Although this is an old post I have the LTL42UB6N LEDs (mine are from Mouser though several other sites offer them also) and so I can shed some LIGHT on the subject. This is a silicon carbide blue LED which is one of the first blue types released, predating the Nichia blue IIRC. It emits light over a very broad bandwidth going even into the orange/red region, although very dimly. So it looks like a lighter shade of blue similar to a typical blue power indicator LED but with a less "saturated" color appearance and a faint purplish halo visible around the point of light when viewed from a distance. They used these in the Mackie self-powered PA speakers, and may still to this day AFAIK.

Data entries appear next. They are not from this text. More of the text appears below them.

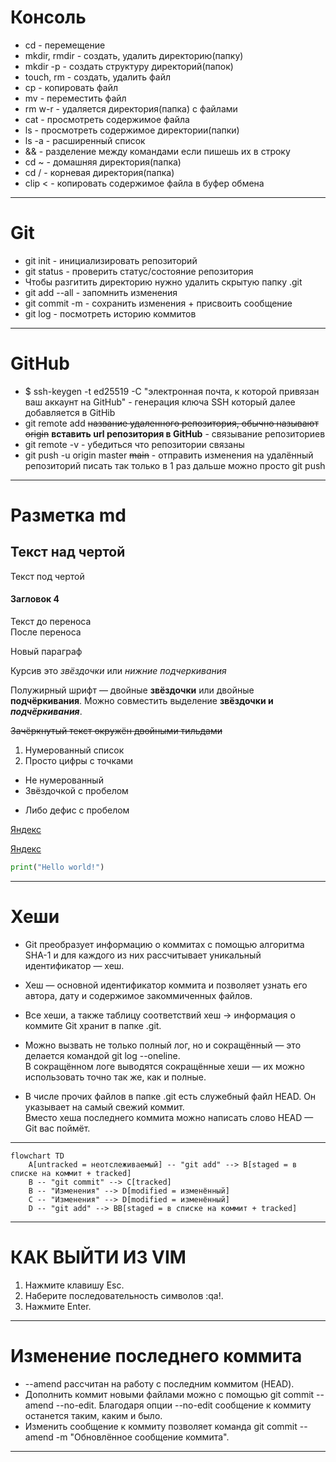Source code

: # Консоль

- cd - перемещение  
- mkdir, rmdir - создать, удалить директорию(папку)  
- mkdir -p - создать структуру директорий(папок)  
- touch, rm - создать, удалить файл  
- cp - копировать файл  
- mv - переместить файл  
- rm w-r - удаляется директория(папка) с файлами  
- cat - просмотреть содержимое файла  
- ls - просмотреть содержимое директории(папки)  
- ls -a - расширенный список  
- && - разделение между командами если пишешь их в строку  
- cd ~ - домашняя директория(папка)  
- cd / - корневая директория(папка)  
- clip < - копировать содержимое файла в буфер обмена  

---

# Git  

- git init - инициализировать репозиторий  
- git status - проверить статус/состояние репозитория  
- Чтобы разгитить директорию нужно удалить скрытую папку .git  
- git add --all - запомнить изменения  
- git commit -m - сохранить изменения + присвоить сообщение  
- git log - посмотреть историю коммитов  

---

# GitHub  

- $ ssh-keygen -t ed25519 -C "электронная почта, к которой привязан ваш аккаунт на GitHub" - генерация ключа SSH который далее добавляется в GitHib  
- git remote add ~~название удаленного репозитория, обычно называют origin~~ __вставить url репозитория в GitHub__ - связывание репозиториев  
- git remote -v - убедиться что репозитории связаны  
- git push -u origin master ~~main~~ - отправить изменения на удалённый репозиторий писать так только в 1 раз дальше можно просто git push  

---

# Разметка md  

Текст над чертой
---
Текст под чертой
#### Загловок 4
Текст до переноса  
После переноса  

Новый параграф

Курсив это *звёздочки* или _нижние подчеркивания_

Полужирный шрифт — двойные **звёздочки** или двойные __подчёркивания__.
Можно совместить выделение **звёздочки и _подчёркивания_**.

~~Зачёркнутый текст окружён двойными тильдами~~

1. Нумерованный список
2. Просто цифры с точками
* Не нумерованный
* Звёздочкой с пробелом
- Либо дефис с пробелом

[Яндекс](https://www.yandex.ru)

[Яндекс](https://www.yandex.ru "Я Yandex!")

``` python
print("Hello world!")
```  

---  

# Хеши  

- Git преобразует информацию о коммитах с помощью алгоритма SHA-1 и для каждого из них рассчитывает уникальный идентификатор — хеш.  
- Хеш — основной идентификатор коммита и позволяет узнать его автора, дату и содержимое закоммиченных файлов.  
- Все хеши, а также таблицу соответствий хеш → информация о коммите Git хранит в папке .git.  

- Можно вызвать не только полный лог, но и сокращённый — это делается командой git log --oneline.  
В сокращённом логе выводятся сокращённые хеши — их можно использовать точно так же, как и полные.  

- В числе прочих файлов в папке .git есть служебный файл HEAD. Он указывает на самый свежий коммит.  
Вместо хеша последнего коммита можно написать слово HEAD — Git вас поймёт. 

--- 

```mermaid
flowchart TD
	A[untracked = неотслеживаемый] -- "git add" --> B[staged = в списке на коммит + tracked]
	B -- "git commit" --> C[tracked]
	B -- "Изменения" --> D[modified = изменённый]
	C -- "Изменения" --> D[modified = изменённый]
	D -- "git add" --> BB[staged = в списке на коммит + tracked]
```

---  

# КАК ВЫЙТИ ИЗ VIM  

1. Нажмите клавишу Esc.
2. Наберите последовательность символов :qa!.
3. Нажмите Enter.

---  

# Изменение последнего коммита  

- --amend рассчитан на работу с последним коммитом (HEAD).  
- Дополнить коммит новыми файлами можно с помощью git commit --amend --no-edit. Благодаря опции --no-edit сообщение к коммиту останется таким, каким и было.  
- Изменить сообщение к коммиту позволяет команда git commit --amend -m "Обновлённое сообщение коммита".  

---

My copies of these LEDs have a forward voltage of 4.24~4.30V @ 20 mA which is a volt or more above typical white/blue/green/violet voltage. This is a function of the chemistry so I don't think they can ever be as low as the others. If run from 5V at rated current this would require a 39 Ohm resistor.
Other violet LEDs (400~430nm):
They are still readily available around 400~405nm, but as mentioned previously that's not really what you want. Ideally look for ones around 415~420nm. Good luck.
They USED to be readily available, like 7 or 8 years ago. Nowadays they're very rare unless you're prepared to buy 10,000 or more from Alibaba. That's "progress" I suppose.
. You can still get this wavalength range readily but only in the 1 watt and above, surface mount and chip-on-board sizes.
Hope this helps!
If anyone has other sources for 100-ish quantities I'd be interested. Also for the 480~490nm 3- or 5mm bluish-cyan range, which has become extremely hard to get also. Thanks!